Despite its importance, the first section is not overly complicated so I will try to give a more holistic summary instead of linearly moving through the chapter.
The major concept here is cross-validation which broadly encompasses the idea of comparing performance on the training and testing data sets. Most statistical learning techniques minimize the training error rate but this is not a sufficient metric to declare the model successful or select one technique over another. Our ultimate goal for predictive modeling is to have a low test error rate. Cross validation methods attempt to help us quantify the test error rate as well as compare the test error between multiple models.
At the heart of this topic is a tension between wanting to use as much data as possible to training our learning method and also wanting to test it on fresh data. If we apportion all of the data for training, we will not have a good estimate of the testing error rate. Conversely, if we sacrifice a large portion of our data to test the model, the model fit may not be as good due to a smaller sample size. This will overestimate the testing error rate. While the way I described this is a bit of a false dichotomy, it exemplifies the competing interests of a tight model fit and the ability to test it.
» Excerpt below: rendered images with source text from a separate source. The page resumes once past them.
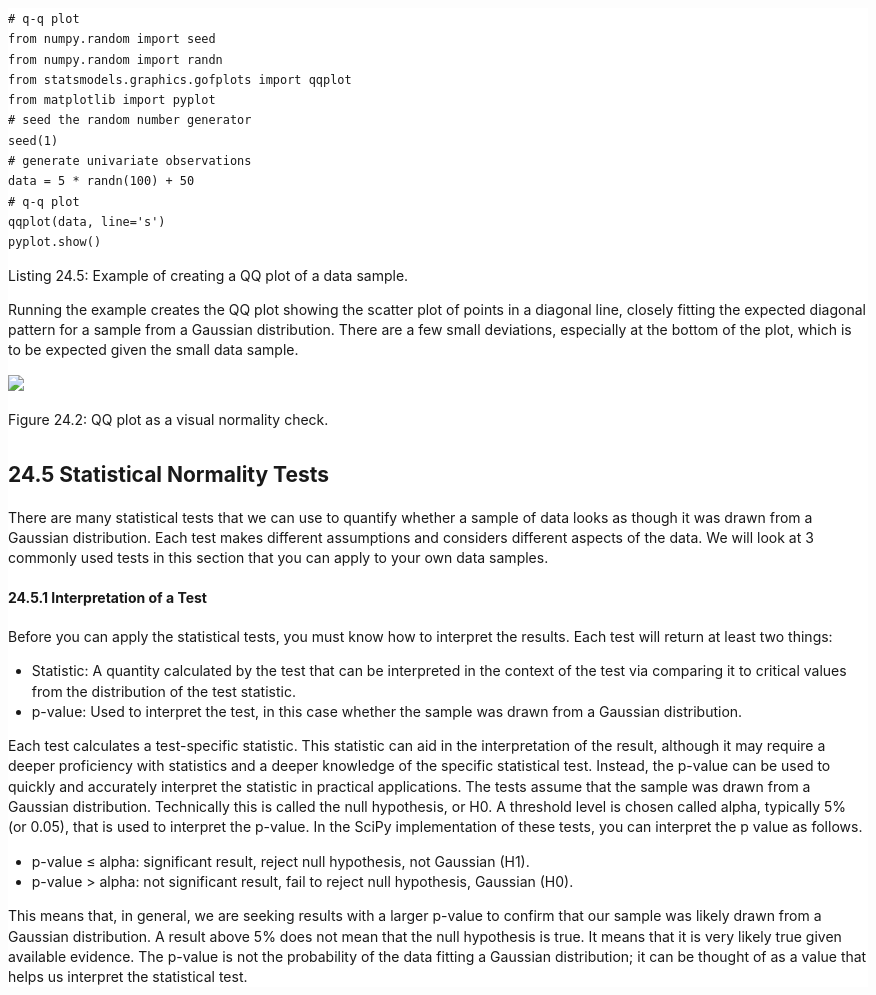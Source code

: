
 ```
# q-q plot
from numpy.random import seed
from numpy.random import randn
from statsmodels.graphics.gofplots import qqplot
from matplotlib import pyplot
# seed the random number generator
seed(1)
# generate univariate observations
data = 5 * randn(100) + 50
# q-q plot
qqplot(data, line='s')
pyplot.show()
```

Listing 24.5: Example of creating a QQ plot of a data sample.

Running the example creates the QQ plot showing the scatter plot of points in a diagonal line, closely fitting the expected diagonal pattern for a sample from a Gaussian distribution. There are a few small deviations, especially at the bottom of the plot, which is to be expected given the small data sample.

![](_page_5_Figure_1.jpeg)

Figure 24.2: QQ plot as a visual normality check.

## 24.5 Statistical Normality Tests

There are many statistical tests that we can use to quantify whether a sample of data looks as though it was drawn from a Gaussian distribution. Each test makes different assumptions and considers different aspects of the data. We will look at 3 commonly used tests in this section that you can apply to your own data samples.

#### 24.5.1 Interpretation of a Test

Before you can apply the statistical tests, you must know how to interpret the results. Each test will return at least two things:

- Statistic: A quantity calculated by the test that can be interpreted in the context of the test via comparing it to critical values from the distribution of the test statistic.
- p-value: Used to interpret the test, in this case whether the sample was drawn from a Gaussian distribution.

Each test calculates a test-specific statistic. This statistic can aid in the interpretation of the result, although it may require a deeper proficiency with statistics and a deeper knowledge of the specific statistical test. Instead, the p-value can be used to quickly and accurately interpret the statistic in practical applications. The tests assume that the sample was drawn from a Gaussian distribution. Technically this is called the null hypothesis, or H0. A threshold level is chosen called alpha, typically 5% (or 0.05), that is used to interpret the p-value. In the SciPy implementation of these tests, you can interpret the p value as follows.

- p-value ≤ alpha: significant result, reject null hypothesis, not Gaussian (H1).
- p-value > alpha: not significant result, fail to reject null hypothesis, Gaussian (H0).

This means that, in general, we are seeking results with a larger p-value to confirm that our sample was likely drawn from a Gaussian distribution. A result above 5% does not mean that the null hypothesis is true. It means that it is very likely true given available evidence. The p-value is not the probability of the data fitting a Gaussian distribution; it can be thought of as a value that helps us interpret the statistical test.
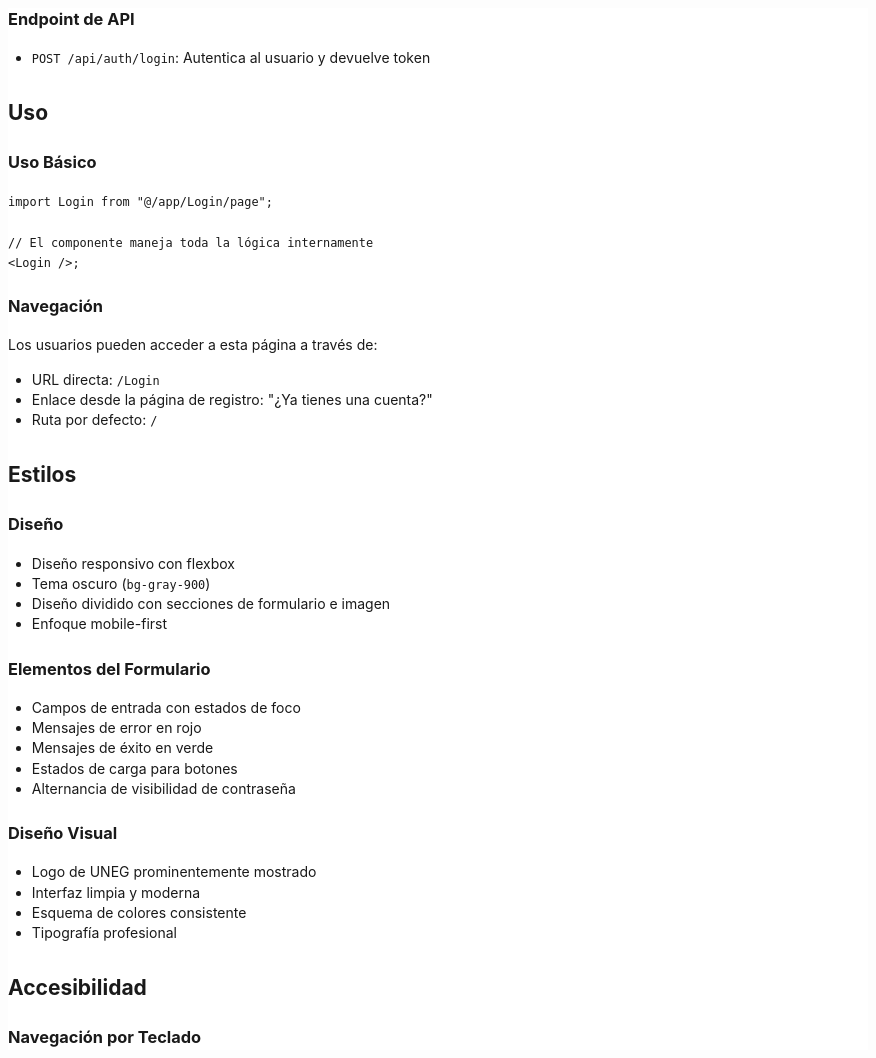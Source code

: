 ### Endpoint de API

- `POST /api/auth/login`: Autentica al usuario y devuelve token

## Uso

### Uso Básico

```tsx
import Login from "@/app/Login/page";

// El componente maneja toda la lógica internamente
<Login />;
```

### Navegación

Los usuarios pueden acceder a esta página a través de:

- URL directa: `/Login`
- Enlace desde la página de registro: "¿Ya tienes una cuenta?"
- Ruta por defecto: `/`

## Estilos

### Diseño

- Diseño responsivo con flexbox
- Tema oscuro (`bg-gray-900`)
- Diseño dividido con secciones de formulario e imagen
- Enfoque mobile-first

### Elementos del Formulario

- Campos de entrada con estados de foco
- Mensajes de error en rojo
- Mensajes de éxito en verde
- Estados de carga para botones
- Alternancia de visibilidad de contraseña

### Diseño Visual

- Logo de UNEG prominentemente mostrado
- Interfaz limpia y moderna
- Esquema de colores consistente
- Tipografía profesional

## Accesibilidad

### Navegación por Teclado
There are three methods described in the book about how to go about validating models and/or selecting among them. From my reading, the authors clearly prefer the third method, but they present the others for intuition and comparison purposes. Here I will outline them:
There are a couple of other notes given to us here. One is that it is generally quite difficult to estimate the true test MSE/error rate. While these methods can be shown to be effective in simulations, real data may be more heterogeneous and wild than your simulation could account for. Another important note is that sometimes we’re less interested in estimating the actual test MSE but rather we want to compare the estimated test MSE between several models in order to select a ‘best’ one. An example of this would be selecting \(K\) in the KNN method.
Anther point made here, that I think is not obvious, is that the LOOCV is not strictly better than k-fold method. It would seem that doing all those models would only provide less variance but this is only partly true. The LOOCV has the lowest bias of these three methods since there is absolutely no luck involved in the sets partitioned for testing however it actually has a potential for higher variance than the k-fold classification. The reason for this is that the models that we create with LOOCV are almost identical and thus the errors they produce are highly correlated. Averaging these will produce a higher variance than that number of uncorrelated observations. This is (at least one of the ?) reason why \(k\) is typically chosen as a relatively small integer such as five or ten. If there isn’t a good example in the lab or exercises, I’ll simulate this later.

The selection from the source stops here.